Um dos grandes trabalhos do diretor Spike Lee
nos anos 1990, “O Verão de Sam” oferece sua visão ampla, detalhada e pessoal
dos eventos deflagrados na Nova York do ano de 1977 temperada de um reflexivo
acréscimo ficcional.
Como o faz sempre (ou, ao menos, quase sempre),
Lee sedimenta brilhantemente a concepção de tempo e espaço, situando habilmente
o expectador num clima da insegurança que contagia a cidade de Nova York,
somando desconforto ao calor escaldante das ruas: Um serial killer,
auto-intitulado “O Filho de Sam” vem fazendo vítimas, gerando um assombrado
clamor da população e deixando a polícia em alerta.
Lee se vale dessa exuberante e tensa
ambientação (magistralmente aclimatada por uma contagiante trilha sonora com
hits do período) para emoldurar o dia-a-dia de seu protagonista, o
ítalo-americano Vinny (John Leguizano, num bom momento) que, como todos os
moradores do bairro do Bronx, experimenta um temor mais palpável –e por isso
mesmo, uma necessidade interior de encontrar tal assassino.

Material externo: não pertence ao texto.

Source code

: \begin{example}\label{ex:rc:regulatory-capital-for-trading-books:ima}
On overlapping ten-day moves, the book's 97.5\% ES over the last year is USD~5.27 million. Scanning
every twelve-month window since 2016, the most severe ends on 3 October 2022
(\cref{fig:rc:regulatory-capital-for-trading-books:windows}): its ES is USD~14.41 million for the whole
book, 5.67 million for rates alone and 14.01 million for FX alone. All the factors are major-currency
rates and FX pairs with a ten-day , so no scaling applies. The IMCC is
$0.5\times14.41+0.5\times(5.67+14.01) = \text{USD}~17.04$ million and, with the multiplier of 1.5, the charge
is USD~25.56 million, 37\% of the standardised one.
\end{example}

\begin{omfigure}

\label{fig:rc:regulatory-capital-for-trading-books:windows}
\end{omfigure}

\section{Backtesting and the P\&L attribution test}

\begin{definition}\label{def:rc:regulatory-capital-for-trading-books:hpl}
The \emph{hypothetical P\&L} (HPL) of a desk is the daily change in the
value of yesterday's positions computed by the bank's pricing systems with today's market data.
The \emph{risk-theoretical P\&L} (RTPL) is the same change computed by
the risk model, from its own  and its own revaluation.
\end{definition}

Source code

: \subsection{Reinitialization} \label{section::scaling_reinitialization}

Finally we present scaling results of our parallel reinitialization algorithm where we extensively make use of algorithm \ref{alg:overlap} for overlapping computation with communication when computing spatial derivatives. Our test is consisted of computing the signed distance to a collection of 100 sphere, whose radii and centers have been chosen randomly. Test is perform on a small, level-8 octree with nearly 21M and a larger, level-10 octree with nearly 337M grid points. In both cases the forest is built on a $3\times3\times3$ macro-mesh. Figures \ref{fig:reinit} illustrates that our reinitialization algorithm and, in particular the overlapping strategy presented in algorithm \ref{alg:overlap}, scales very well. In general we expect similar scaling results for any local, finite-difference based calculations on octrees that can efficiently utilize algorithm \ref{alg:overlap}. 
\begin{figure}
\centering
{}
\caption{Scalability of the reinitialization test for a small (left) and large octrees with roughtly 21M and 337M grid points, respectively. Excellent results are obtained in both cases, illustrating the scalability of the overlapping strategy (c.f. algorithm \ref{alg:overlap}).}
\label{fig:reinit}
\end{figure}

É uma fauna caótica, registrada em toda sua
tolice num momento irascível com o sangue quente à flor da pele: Além de Vinny,
seus companheiros de vizinhança e de infância, Joey (Michael Rispoli, da série
“The Deuce”), Bobby (Brian Tarantina) e Brian (Ken Garito), todos unidos por
uma indignação tóxica, irreprimível e violenta, e por uma necessidade de
extravasar sua raiva latente em uma investigação gaiata atrás de um possível
suspeito. Há também o amigo de longa
data de Vinny, Ritchie (Adrien Brody, extremamente promissor, anos antes do
Oscar por “O Pianista”), recém-chegado ao bairro depois de um período viajando
pela Inglaterra, de onde trouxe desiguais maneirismos punk –comportamento que,
por sua natureza estranha, desperta desconfiança e hostilidade nos outros.
Vinny é casado com a formosa Dionna (a linda
Mira Sorvino), e embora não falte amor em seu casamento, ele cede às tentações
corriqueiras de transar com outras mulheres –algumas perigosamente próximas de
sua esposa.
É numa dessas escapadas que Vinny quase cruza
com “O Filho de Sam”: O serial killer termina assassinando um casal no carro ao
lado em que Vinny estava pouco antes de partir –e, escapar por um triz dessa
ameaça sem, no entanto, poder compartilhar a informação com Dionna, deixa seus
nervos completamente acirrados.
É uma ciranda de drama cotidianos, definidos
por uma aflição e um senso de perplexidade coletiva que Spike Lee vai
brilhantemente montando ao longo desse painel de três horas de duração: As
circunstâncias inevitavelmente corrosivas das quais padece o casamento de Vinny
e Dionna (potencializadas numa cena em que os dois participam de uma orgia com
a qual, mais tarde, o imaturo Vinny não saberá lidar); a busca insana,
incessante e insensata de Joey e os demais pelo assassino; as tentativas
paralelas de Ritchie em seguir em frente ao lado da namorada Ruby (Jennifer
Esposito), alheio ao inesperado perigo que lhe ronda. Tudo isso intercalado
pela atividade do psicopata que, ao lado do calor recorde registrado naquele
verão e da atmosfera conflituosa dos embates sociais de então, criam uma
atmosfera de tensão efervescente e caos iminente que o diretor tem tanto apreço
e fascínio em registrar.
Ao contrário de “Seven-Os Sete Crimes Capitais”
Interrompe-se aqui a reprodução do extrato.